Some tumours are inherently resistant to anthracyclines whereas others initially respond but later become resistant.

The MDR1 gene codes for a P-170 glycoprotein (Pgp) that is a naturally occurring cell-surface pump. Its physiological function appears to be a protective mechanism, expelling toxic substances from the cell. Cell lines resistant to anthracyclines often have increased expression of Pgp and sensitivity can be restored by the addition of Pgp inhibitors such as verapamil or cyclosporin A. The importance of Pgp in the clinic is less clear.

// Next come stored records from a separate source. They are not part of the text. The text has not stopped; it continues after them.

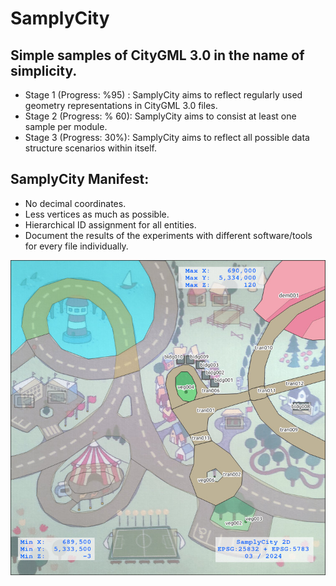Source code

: # SamplyCity

## Simple samples of CityGML 3.0 in the name of simplicity.

- Stage 1 (Progress: %95) : SamplyCity aims to reflect regularly used geometry representations in CityGML 3.0 files.
- Stage 2 (Progress: % 60): SamplyCity aims to consist at least one sample per module.
- Stage 3 (Progress: 30%): SamplyCity aims to reflect all possible data structure scenarios within itself. 

## SamplyCity Manifest:

- No decimal coordinates.
- Less vertices as much as possible.
- Hierarchical ID assignment for all entities. 
- Document the results of the experiments with different software/tools for every file individually.

![samplycity_overview](docs/images/samplycity.jpg)
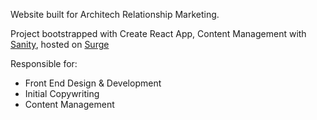 Website built for Architech Relationship Marketing.

Project bootstrapped with Create React App, Content Management with [Sanity](https://sanity.io), hosted on [Surge](https://surge.sh)

Responsible for:
* Front End Design & Development
* Initial Copywriting
* Content Management
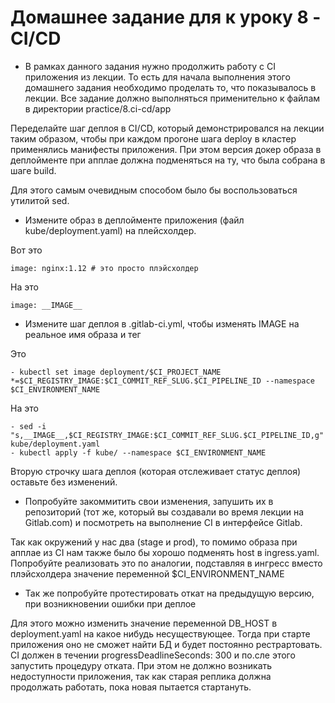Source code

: # Домашнее задание для к уроку 8 - CI/CD

- В рамках данного задания нужно продолжить работу с CI приложения из лекции. То есть для начала выполнения этого домашнего задания необходимо проделать то, что показывалось в лекции. Все задание должно выполняться применительно к файлам в директории practice/8.ci-cd/app

Переделайте шаг деплоя в CI/CD, который демонстрировался на лекции таким образом, чтобы при каждом прогоне шага deploy в кластер применялись манифесты приложения. При этом версия докер образа в деплойменте при апплае должна подменяться на ту, что была собрана в шаге build.

Для этого самым очевидным способом было бы воспользоваться утилитой sed.

- Измените образ в деплойменте приложения (файл kube/deployment.yaml) на плейсхолдер.

Вот это

    image: nginx:1.12 # это просто плэйсхолдер

На это

    image: __IMAGE__

- Измените шаг деплоя в .gitlab-ci.yml, чтобы изменять IMAGE на реальное имя образа и тег

Это

    - kubectl set image deployment/$CI_PROJECT_NAME *=$CI_REGISTRY_IMAGE:$CI_COMMIT_REF_SLUG.$CI_PIPELINE_ID --namespace $CI_ENVIRONMENT_NAME

На это

    - sed -i "s,__IMAGE__,$CI_REGISTRY_IMAGE:$CI_COMMIT_REF_SLUG.$CI_PIPELINE_ID,g" kube/deployment.yaml
    - kubectl apply -f kube/ --namespace $CI_ENVIRONMENT_NAME

Вторую строчку шага деплоя (которая отслеживает статус деплоя) оставьте без изменений.

- Попробуйте закоммитить свои изменения, запушить их в репозиторий (тот же, который вы создавали во время лекции на Gitlab.com) и посмотреть на выполнение CI в интерфейсе Gitlab.

 Так как окружений у нас два (stage и prod), то помимо образа при апплае из CI нам также было бы хорошо подменять host в ingress.yaml. Попробуйте реализовать это по аналогии, подставляя в ингресс вместо плэйсхолдера значение переменной $CI_ENVIRONMENT_NAME

- Так же попробуйте протестировать откат на предыдущую версию, при возникновении ошибки при деплое

Для этого можно изменить значение переменной DB_HOST в deployment.yaml на какое нибудь несуществующее. Тогда при старте приложения оно не сможет найти БД и будет постоянно рестрартовать. CI должен в течении progressDeadlineSeconds: 300 и по.сле этого запустить процедуру отката. При этом не должно возникать недоступности приложения, так как старая реплика должна продолжать работать, пока новая пытается стартануть.
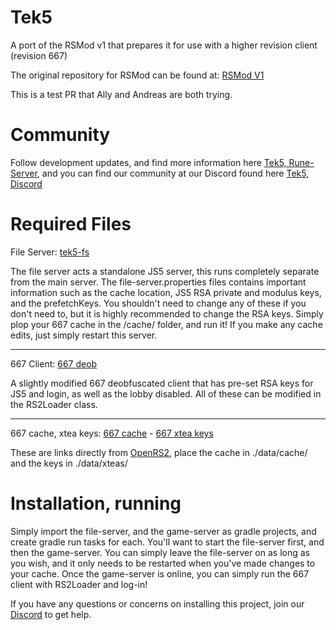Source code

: # Tek5
A port of the RSMod v1 that prepares it for use with a higher revision client (revision 667)

The original repository for RSMod can be found at: [RSMod V1](https://github.com/Tomm0017/rsmod)

This is a test PR that Ally and Andreas are both trying.

# Community

Follow development updates, and find more information here [Tek5, Rune-Server](https://www.rune-server.ee/runescape-development/rs-503-client-and-server/projects/703764-tek5-open-source-high-revision-conversion-rsmod-v1.html), and you can find our community at our Discord found here [Tek5, Discord](https://discord.gg/fPbNdGdTRh)


# Required Files

File Server: [tek5-fs](https://github.com/alycii/tek5-fs)

The file server acts a standalone JS5 server, this runs completely separate from the main server. The file-server.properties files contains important information such as the cache location, JS5 RSA private and modulus keys, and the prefetchKeys. You shouldn't need to change any of these if you don't need to, but it is highly recommended to change the RSA keys. Simply plop your 667 cache in the /cache/ folder, and run it! If you make any cache edits, just simply restart this server.

---

667 Client: [667 deob](https://mega.nz/file/4hNzzaRa#kYw12OJY5RtszIn9IVkRMixVHI2pTLvMruqpgG9WUI0)

A slightly modified 667 deobfuscated client that has pre-set RSA keys for JS5 and login, as well as the lobby disabled. All of these can be modified in the RS2Loader class.

---

667 cache, xtea keys: [667 cache](https://archive.openrs2.org/caches/runescape/278/disk.zip) - [667 xtea keys](https://archive.openrs2.org/caches/runescape/278/keys.json)

These are links directly from [OpenRS2](https://archive.openrs2.org/), place the cache in ./data/cache/ and the keys in ./data/xteas/

# Installation, running

Simply import the file-server, and the game-server as gradle projects, and create gradle run tasks for each. You'll want to start the file-server first, and then the game-server. You can simply leave the file-server on as long as you wish, and it only needs to be restarted when you've made changes to your cache. Once the game-server is online, you can simply run the 667 client with RS2Loader and log-in!

If you have any questions or concerns on installing this project, join our [Discord](https://discord.gg/fPbNdGdTRh) to get help.
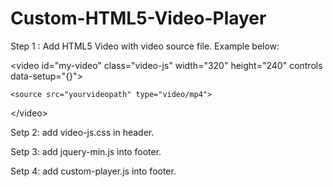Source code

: # Custom-HTML5-Video-Player
Step 1 : Add HTML5 Video with video source file. Example below:
 
 &lt;video id="my-video" class="video-js" width="320" height="240" controls  data-setup="{}"&gt;
 
    <source src="yourvideopath" type="video/mp4">
  
&lt;/video&gt; 

Setp 2: add video-js.css in header.

Setp 3: add jquery-min.js into footer.

Setp 4: add custom-player.js into footer.
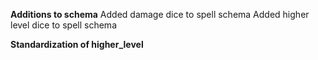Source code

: <b>Additions to schema</b>
Added damage dice to spell schema
Added higher level dice to spell schema

<b>Standardization of higher_level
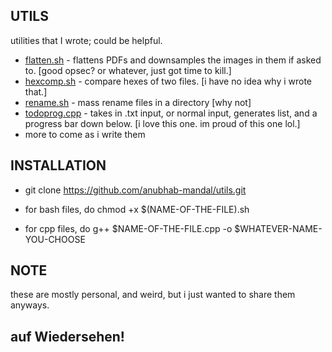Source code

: UTILS
-------
utilities that I wrote; could be helpful.

- [flatten.sh](https://github.com/anubhab-mandal/utils/blob/main/flatten.sh) - flattens PDFs and downsamples the images in them if asked to. [good opsec? or whatever, just got time to kill.]
- [hexcomp.sh](https://github.com/anubhab-mandal/utils/blob/main/hexcomp.sh) - compare hexes of two files. [i have no idea why i wrote that.]
- [rename.sh](https://github.com/anubhab-mandal/utils/blob/main/rename.sh) - mass rename files in a directory [why not]
- [todoprog.cpp](https://github.com/anubhab-mandal/utils/blob/main/todoprog.cpp) - takes in .txt input, or normal input, generates list, and a progress bar down below. [i love this one. im proud of this one lol.]
- more to come as i write them

INSTALLATION
-------------

- git clone https://github.com/anubhab-mandal/utils.git

- for bash files, do chmod +x $(NAME-OF-THE-FILE).sh
- for cpp files, do g++ $NAME-OF-THE-FILE.cpp -o $WHATEVER-NAME-YOU-CHOOSE

NOTE
-----
these are mostly personal, and weird, but i just wanted to share them anyways.

auf Wiedersehen!
----

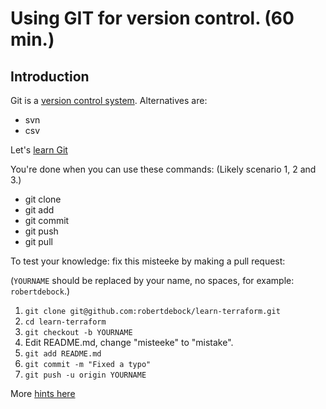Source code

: # Using GIT for version control. (60 min.) 

## Introduction

Git is a [version control system](https://en.wikipedia.org/wiki/Version_control). Alternatives are:

- svn
- csv

Let's [learn Git](https://www.katacoda.com/courses/git)

You're done when you can use these commands: (Likely scenario 1, 2 and 3.)

- git clone
- git add
- git commit
- git push
- git pull

To test your knowledge: fix this misteeke by making a pull request:

(`YOURNAME` should be replaced by your name, no spaces, for example: `robertdebock`.)

1. `git clone git@github.com:robertdebock/learn-terraform.git`
2. `cd learn-terraform`
3. `git checkout -b YOURNAME`
4. Edit README.md, change "misteeke" to "mistake".
5. `git add README.md`
6. `git commit -m "Fixed a typo"`
7. `git push -u origin YOURNAME`

More [hints here](https://opensource.com/article/19/7/create-pull-request-github)
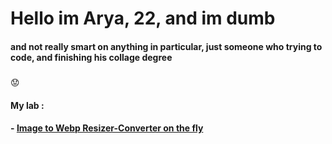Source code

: # Hello im Arya, 22, and im dumb
#### and not really smart on anything in particular, just someone who trying to code, and finishing his collage degree 
##### 
:worried:
#### My lab :
#### - [Image to Webp Resizer-Converter on the fly](https://webp.projectxi.my.id/ "Heading link")

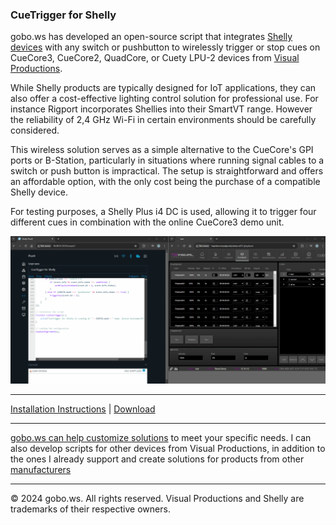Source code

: ### CueTrigger for Shelly

gobo.ws has developed an open-source script that integrates [Shelly devices](https://www.shelly.com/) with any switch or pushbutton to wirelessly trigger or stop cues on CueCore3, CueCore2, QuadCore, or Cuety LPU-2 devices from [Visual Productions](https://www.visualproductions.nl/).

While Shelly products are typically designed for IoT applications, they can also offer a cost-effective lighting control solution for professional use. For instance Rigport incorporates Shellies into their SmartVT range. However the reliability of 2,4 GHz Wi-Fi in certain environments should be carefully considered.

This wireless solution serves as a simple alternative to the CueCore's GPI ports or B-Station, particularly in situations where running signal cables to a switch or push button is impractical.
The setup is straightforward and offers an affordable option, with the only cost being the purchase of a compatible Shelly device.

For testing purposes, a Shelly Plus i4 DC is used, allowing it to trigger four different cues in combination with the online CueCore3 demo unit.

<img src="gfx/cuetrigger_for_shelly.gif" alt="CueTrigger for Shelly" width="1910" />

---
[Installation Instructions](INSTALL.md) | [Download](script/cuetrigger-for-shelly.mjs)

---

[gobo.ws can help customize solutions](mailto:hello@gobo.ws) to meet your specific needs. I can also develop scripts for other devices from Visual Productions, in addition to the ones I already support and create solutions for products from other [manufacturers](API.md)


---

© 2024 gobo.ws. All rights reserved.
Visual Productions and Shelly are trademarks of their respective owners.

Though expression is increased in some human cancers before treatment or at relapse, attempts to manipulate Pgp have had limited success. It can be difficult to achieve potentially effective plasma levels of Pgp modulators without causing side-effects. Cyclosporin A and other modulators can also influence anthracycline pharmacokinetics, directly increasing exposure to the cytotoxic. To date, modulation of Pgp has shown most promise for patients with haematological malignancies. There remains a need for specific, well-tolerated inhibitors of Pgp.

A second efflux pump associated with expression of multi-drug resistance-associated protein (MRP) gene has been implicated in anthracycline resistance in the lab.

Reduced activity of the target enzyme topoisomerase II has also been associated with in vitro anthracycline resistance.